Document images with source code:
<<<<

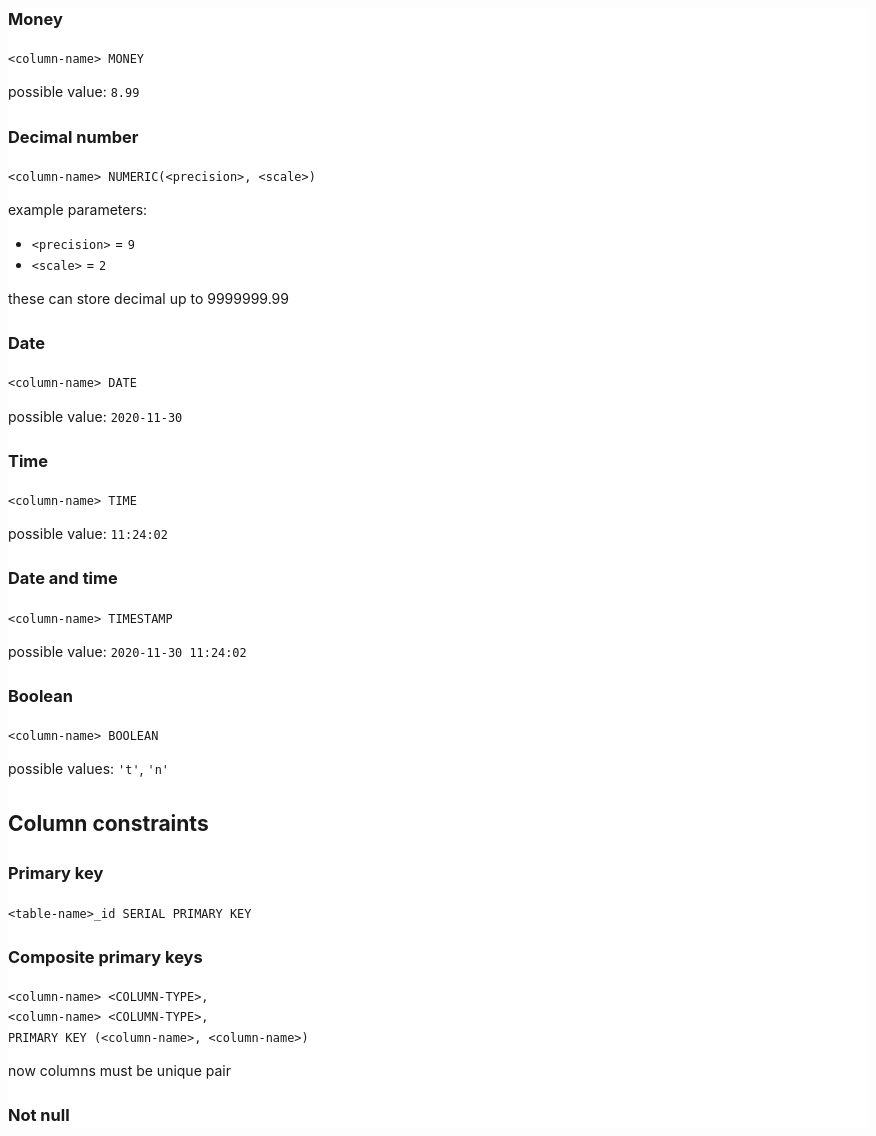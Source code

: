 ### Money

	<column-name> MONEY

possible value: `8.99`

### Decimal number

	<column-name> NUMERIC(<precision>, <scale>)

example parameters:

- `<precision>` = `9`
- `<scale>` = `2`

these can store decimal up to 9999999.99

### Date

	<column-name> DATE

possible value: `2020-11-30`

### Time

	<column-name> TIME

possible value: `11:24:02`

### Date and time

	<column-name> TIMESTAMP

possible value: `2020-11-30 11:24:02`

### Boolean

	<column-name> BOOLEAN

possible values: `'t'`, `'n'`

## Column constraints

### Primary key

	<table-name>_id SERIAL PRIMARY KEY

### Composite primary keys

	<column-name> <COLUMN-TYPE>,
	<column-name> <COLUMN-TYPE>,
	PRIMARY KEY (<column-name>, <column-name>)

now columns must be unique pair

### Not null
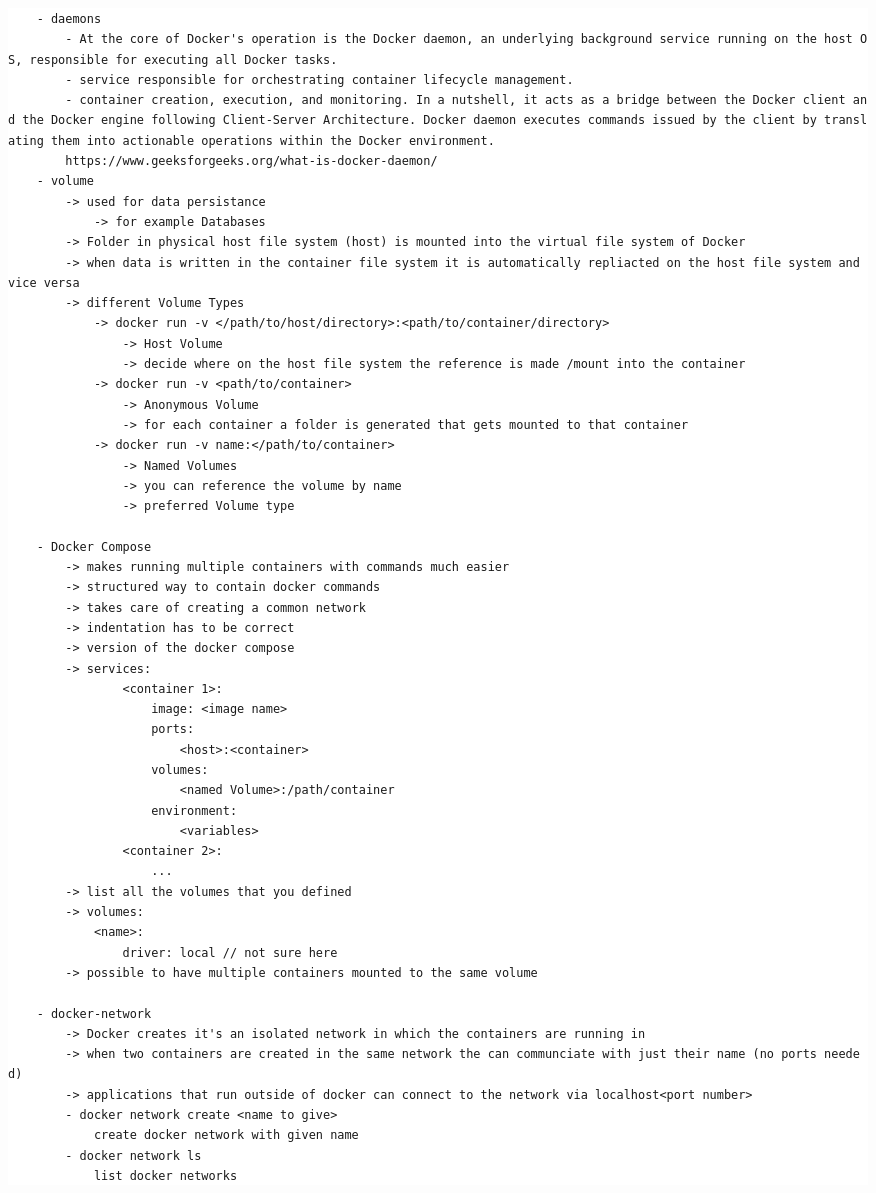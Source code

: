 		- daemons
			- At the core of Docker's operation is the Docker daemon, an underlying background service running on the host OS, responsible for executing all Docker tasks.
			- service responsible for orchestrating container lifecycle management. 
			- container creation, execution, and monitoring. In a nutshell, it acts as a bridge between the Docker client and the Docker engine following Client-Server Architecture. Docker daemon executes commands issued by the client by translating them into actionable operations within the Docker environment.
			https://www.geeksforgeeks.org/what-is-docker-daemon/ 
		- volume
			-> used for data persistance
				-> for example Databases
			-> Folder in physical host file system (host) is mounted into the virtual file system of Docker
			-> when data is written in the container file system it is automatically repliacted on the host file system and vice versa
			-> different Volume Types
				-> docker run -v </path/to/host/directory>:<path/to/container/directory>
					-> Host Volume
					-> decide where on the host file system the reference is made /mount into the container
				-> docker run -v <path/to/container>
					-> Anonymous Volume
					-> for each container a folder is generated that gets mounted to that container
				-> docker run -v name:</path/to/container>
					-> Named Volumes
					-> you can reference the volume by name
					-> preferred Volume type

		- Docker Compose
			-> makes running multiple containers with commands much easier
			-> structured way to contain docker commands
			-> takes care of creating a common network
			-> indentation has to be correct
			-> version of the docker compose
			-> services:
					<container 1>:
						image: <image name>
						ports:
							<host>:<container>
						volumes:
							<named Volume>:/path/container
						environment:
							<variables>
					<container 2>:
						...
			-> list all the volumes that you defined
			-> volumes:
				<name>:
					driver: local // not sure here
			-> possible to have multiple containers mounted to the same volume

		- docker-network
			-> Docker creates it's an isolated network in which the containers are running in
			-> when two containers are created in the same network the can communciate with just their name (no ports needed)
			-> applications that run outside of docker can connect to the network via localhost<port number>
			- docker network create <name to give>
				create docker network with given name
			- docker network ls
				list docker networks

>>>>

The copy should hold every entry above word for word and none of the pictures.

Source code

: ### Money

	<column-name> MONEY

possible value: `8.99`

### Decimal number

	<column-name> NUMERIC(<precision>, <scale>)

example parameters:

- `<precision>` = `9`
- `<scale>` = `2`

these can store decimal up to 9999999.99

### Date

	<column-name> DATE

possible value: `2020-11-30`

### Time

	<column-name> TIME

possible value: `11:24:02`

### Date and time

	<column-name> TIMESTAMP

possible value: `2020-11-30 11:24:02`

### Boolean

	<column-name> BOOLEAN

possible values: `'t'`, `'n'`

## Column constraints

### Primary key

	<table-name>_id SERIAL PRIMARY KEY

### Composite primary keys

	<column-name> <COLUMN-TYPE>,
	<column-name> <COLUMN-TYPE>,
	PRIMARY KEY (<column-name>, <column-name>)

now columns must be unique pair

### Not null
Source code

: 		- daemons
			- At the core of Docker's operation is the Docker daemon, an underlying background service running on the host OS, responsible for executing all Docker tasks.
			- service responsible for orchestrating container lifecycle management. 
			- container creation, execution, and monitoring. In a nutshell, it acts as a bridge between the Docker client and the Docker engine following Client-Server Architecture. Docker daemon executes commands issued by the client by translating them into actionable operations within the Docker environment.
			https://www.geeksforgeeks.org/what-is-docker-daemon/ 
		- volume
			-> used for data persistance
				-> for example Databases
			-> Folder in physical host file system (host) is mounted into the virtual file system of Docker
			-> when data is written in the container file system it is automatically repliacted on the host file system and vice versa
			-> different Volume Types
				-> docker run -v </path/to/host/directory>:<path/to/container/directory>
					-> Host Volume
					-> decide where on the host file system the reference is made /mount into the container
				-> docker run -v <path/to/container>
					-> Anonymous Volume
					-> for each container a folder is generated that gets mounted to that container
				-> docker run -v name:</path/to/container>
					-> Named Volumes
					-> you can reference the volume by name
					-> preferred Volume type

		- Docker Compose
			-> makes running multiple containers with commands much easier
			-> structured way to contain docker commands
			-> takes care of creating a common network
			-> indentation has to be correct
			-> version of the docker compose
			-> services:
					<container 1>:
						image: <image name>
						ports:
							<host>:<container>
						volumes:
							<named Volume>:/path/container
						environment:
							<variables>
					<container 2>:
						...
			-> list all the volumes that you defined
			-> volumes:
				<name>:
					driver: local // not sure here
			-> possible to have multiple containers mounted to the same volume

		- docker-network
			-> Docker creates it's an isolated network in which the containers are running in
			-> when two containers are created in the same network the can communciate with just their name (no ports needed)
			-> applications that run outside of docker can connect to the network via localhost<port number>
			- docker network create <name to give>
				create docker network with given name
			- docker network ls
				list docker networks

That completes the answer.